— Input for this task —
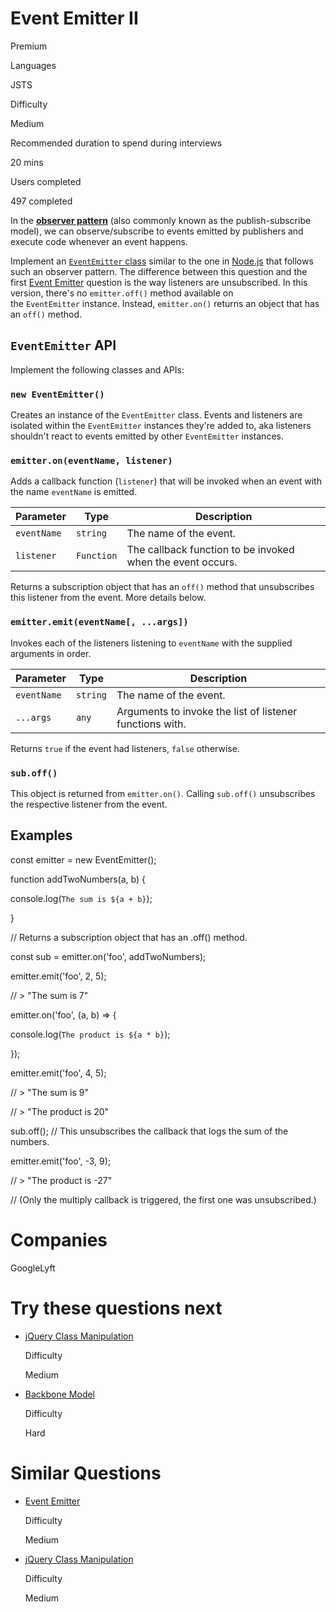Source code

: # Event Emitter II

Premium

Languages

JSTS

Difficulty

Medium

Recommended duration to spend during interviews

20 mins

Users completed

497 completed

In the [**observer pattern**](https://www.patterns.dev/posts/observer-pattern/) (also commonly known as the publish-subscribe model), we can observe/subscribe to events emitted by publishers and execute code whenever an event happens.

Implement an [`EventEmitter` class](https://nodejs.org/api/events.html#class-eventemitter) similar to the one in [Node.js](https://nodejs.org/api/events.html) that follows such an observer pattern. The difference between this question and the first [Event Emitter](https://www.greatfrontend.com/questions/javascript/event-emitter) question is the way listeners are unsubscribed. In this version, there's no `emitter.off()` method available on the `EventEmitter` instance. Instead, `emitter.on()` returns an object that has an `off()` method.

## `EventEmitter` API

Implement the following classes and APIs:

### `new EventEmitter()`

Creates an instance of the `EventEmitter` class. Events and listeners are isolated within the `EventEmitter` instances they're added to, aka listeners shouldn't react to events emitted by other `EventEmitter` instances.

### `emitter.on(eventName, listener)`

Adds a callback function (`listener`) that will be invoked when an event with the name `eventName` is emitted.

|Parameter|Type|Description|
|---|---|---|
|`eventName`|`string`|The name of the event.|
|`listener`|`Function`|The callback function to be invoked when the event occurs.|

Returns a subscription object that has an `off()` method that unsubscribes this listener from the event. More details below.

### `emitter.emit(eventName[, ...args])`

Invokes each of the listeners listening to `eventName` with the supplied arguments in order.

|Parameter|Type|Description|
|---|---|---|
|`eventName`|`string`|The name of the event.|
|`...args`|`any`|Arguments to invoke the list of listener functions with.|

Returns `true` if the event had listeners, `false` otherwise.

### `sub.off()`

This object is returned from `emitter.on()`. Calling `sub.off()` unsubscribes the respective listener from the event.

## Examples

const emitter = new EventEmitter();

function addTwoNumbers(a, b) {

  console.log(`The sum is ${a + b}`);

}

// Returns a subscription object that has an .off() method.

const sub = emitter.on('foo', addTwoNumbers);

emitter.emit('foo', 2, 5);

// > "The sum is 7"

emitter.on('foo', (a, b) => {

  console.log(`The product is ${a * b}`);

});

emitter.emit('foo', 4, 5);

// > "The sum is 9"

// > "The product is 20"

sub.off(); // This unsubscribes the callback that logs the sum of the numbers.

emitter.emit('foo', -3, 9);

// > "The product is -27"

// (Only the multiply callback is triggered, the first one was unsubscribed.)

# Companies

GoogleLyft

# Try these questions next

- [jQuery Class Manipulation](https://www.greatfrontend.com/questions/javascript/jquery-class-manipulation)
    
    Difficulty
    
    Medium
    
- [Backbone Model](https://www.greatfrontend.com/questions/javascript/backbone-model)
    
    Difficulty
    
    Hard
    

# Similar Questions

- [Event Emitter](https://www.greatfrontend.com/questions/javascript/event-emitter)
    
    Difficulty
    
    Medium
    
- [jQuery Class Manipulation](https://www.greatfrontend.com/questions/javascript/jquery-class-manipulation)
    
    Difficulty
    
    Medium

— What is expected —
An exact copy of the entries above is needed, with the pictures removed.

— Output for this task —
Source code

: # Event Emitter II

Premium

Languages

JSTS

Difficulty

Medium

Recommended duration to spend during interviews

20 mins

Users completed

497 completed

In the [**observer pattern**](https://www.patterns.dev/posts/observer-pattern/) (also commonly known as the publish-subscribe model), we can observe/subscribe to events emitted by publishers and execute code whenever an event happens.

Implement an [`EventEmitter` class](https://nodejs.org/api/events.html#class-eventemitter) similar to the one in [Node.js](https://nodejs.org/api/events.html) that follows such an observer pattern. The difference between this question and the first [Event Emitter](https://www.greatfrontend.com/questions/javascript/event-emitter) question is the way listeners are unsubscribed. In this version, there's no `emitter.off()` method available on the `EventEmitter` instance. Instead, `emitter.on()` returns an object that has an `off()` method.

## `EventEmitter` API

Implement the following classes and APIs:

### `new EventEmitter()`

Creates an instance of the `EventEmitter` class. Events and listeners are isolated within the `EventEmitter` instances they're added to, aka listeners shouldn't react to events emitted by other `EventEmitter` instances.

### `emitter.on(eventName, listener)`

Adds a callback function (`listener`) that will be invoked when an event with the name `eventName` is emitted.

|Parameter|Type|Description|
|---|---|---|
|`eventName`|`string`|The name of the event.|
|`listener`|`Function`|The callback function to be invoked when the event occurs.|

Returns a subscription object that has an `off()` method that unsubscribes this listener from the event. More details below.

### `emitter.emit(eventName[, ...args])`

Invokes each of the listeners listening to `eventName` with the supplied arguments in order.

|Parameter|Type|Description|
|---|---|---|
|`eventName`|`string`|The name of the event.|
|`...args`|`any`|Arguments to invoke the list of listener functions with.|

Returns `true` if the event had listeners, `false` otherwise.

### `sub.off()`

This object is returned from `emitter.on()`. Calling `sub.off()` unsubscribes the respective listener from the event.

## Examples

const emitter = new EventEmitter();

function addTwoNumbers(a, b) {

  console.log(`The sum is ${a + b}`);

}

// Returns a subscription object that has an .off() method.

const sub = emitter.on('foo', addTwoNumbers);

emitter.emit('foo', 2, 5);

// > "The sum is 7"

emitter.on('foo', (a, b) => {

  console.log(`The product is ${a * b}`);

});

emitter.emit('foo', 4, 5);

// > "The sum is 9"

// > "The product is 20"

sub.off(); // This unsubscribes the callback that logs the sum of the numbers.

emitter.emit('foo', -3, 9);

// > "The product is -27"

// (Only the multiply callback is triggered, the first one was unsubscribed.)

# Companies

GoogleLyft

# Try these questions next

- [jQuery Class Manipulation](https://www.greatfrontend.com/questions/javascript/jquery-class-manipulation)
    
    Difficulty
    
    Medium
    
- [Backbone Model](https://www.greatfrontend.com/questions/javascript/backbone-model)
    
    Difficulty
    
    Hard
    

# Similar Questions

- [Event Emitter](https://www.greatfrontend.com/questions/javascript/event-emitter)
    
    Difficulty
    
    Medium
    
- [jQuery Class Manipulation](https://www.greatfrontend.com/questions/javascript/jquery-class-manipulation)
    
    Difficulty
    
    Medium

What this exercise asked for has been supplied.